**What is required:**
Word for word, repeat the data that follows. Do not include the pictures.

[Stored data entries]
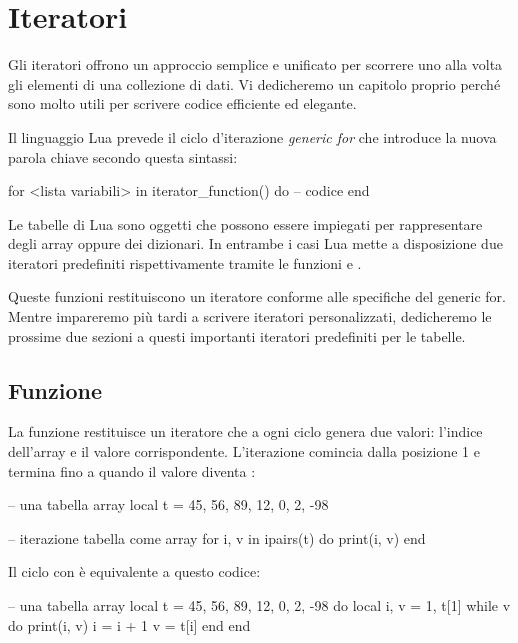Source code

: 
\chapter{Iteratori}
\label{chFondIteratori}

Gli iteratori offrono un approccio semplice e unificato per scorrere uno alla
volta gli elementi di una collezione di dati. Vi dedicheremo un capitolo proprio
perché sono molto utili per scrivere codice efficiente ed elegante.

Il linguaggio Lua prevede il ciclo d'iterazione \emph{generic for} che
introduce la nuova parola chiave  secondo questa sintassi:
\begin{lines}
for <lista variabili> in iterator_function() do
-- codice
end
\end{lines}

Le tabelle di Lua sono oggetti che possono essere impiegati per rappresentare
degli array oppure dei dizionari. In entrambe i casi Lua mette a disposizione
due iteratori predefiniti rispettivamente tramite le funzioni
 e .

Queste funzioni restituiscono un iteratore conforme alle specifiche del generic
for. Mentre impareremo più tardi a scrivere iteratori personalizzati,
dedicheremo le prossime due sezioni a questi importanti iteratori predefiniti
per le tabelle.


\section{Funzione }

La funzione  restituisce un iteratore che a ogni ciclo genera due
valori: l'indice dell'array e il valore corrispondente. L'iterazione comincia
dalla posizione 1 e termina fino a quando il valore diventa :
\begin{lines}
-- una tabella array
local t = {45, 56, 89, 12, 0, 2, -98}

-- iterazione tabella come array
for i, v in ipairs(t) do
    print(i, v)
end
\end{lines}

Il ciclo con  è equivalente a questo codice:
\begin{lines}
-- una tabella array
local t = {45, 56, 89, 12, 0, 2, -98}
do
    local i, v = 1, t[1]
    while v do
        print(i, v)
        i = i + 1
        v = t[i]
    end
end
\end{lines}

**Response box:**
Source code

: 
\chapter{Iteratori}
\label{chFondIteratori}

Gli iteratori offrono un approccio semplice e unificato per scorrere uno alla
volta gli elementi di una collezione di dati. Vi dedicheremo un capitolo proprio
perché sono molto utili per scrivere codice efficiente ed elegante.

Il linguaggio Lua prevede il ciclo d'iterazione \emph{generic for} che
introduce la nuova parola chiave  secondo questa sintassi:
\begin{lines}
for <lista variabili> in iterator_function() do
-- codice
end
\end{lines}

Le tabelle di Lua sono oggetti che possono essere impiegati per rappresentare
degli array oppure dei dizionari. In entrambe i casi Lua mette a disposizione
due iteratori predefiniti rispettivamente tramite le funzioni
 e .

Queste funzioni restituiscono un iteratore conforme alle specifiche del generic
for. Mentre impareremo più tardi a scrivere iteratori personalizzati,
dedicheremo le prossime due sezioni a questi importanti iteratori predefiniti
per le tabelle.


\section{Funzione }

La funzione  restituisce un iteratore che a ogni ciclo genera due
valori: l'indice dell'array e il valore corrispondente. L'iterazione comincia
dalla posizione 1 e termina fino a quando il valore diventa :
\begin{lines}
-- una tabella array
local t = {45, 56, 89, 12, 0, 2, -98}

-- iterazione tabella come array
for i, v in ipairs(t) do
    print(i, v)
end
\end{lines}

Il ciclo con  è equivalente a questo codice:
\begin{lines}
-- una tabella array
local t = {45, 56, 89, 12, 0, 2, -98}
do
    local i, v = 1, t[1]
    while v do
        print(i, v)
        i = i + 1
        v = t[i]
    end
end
\end{lines}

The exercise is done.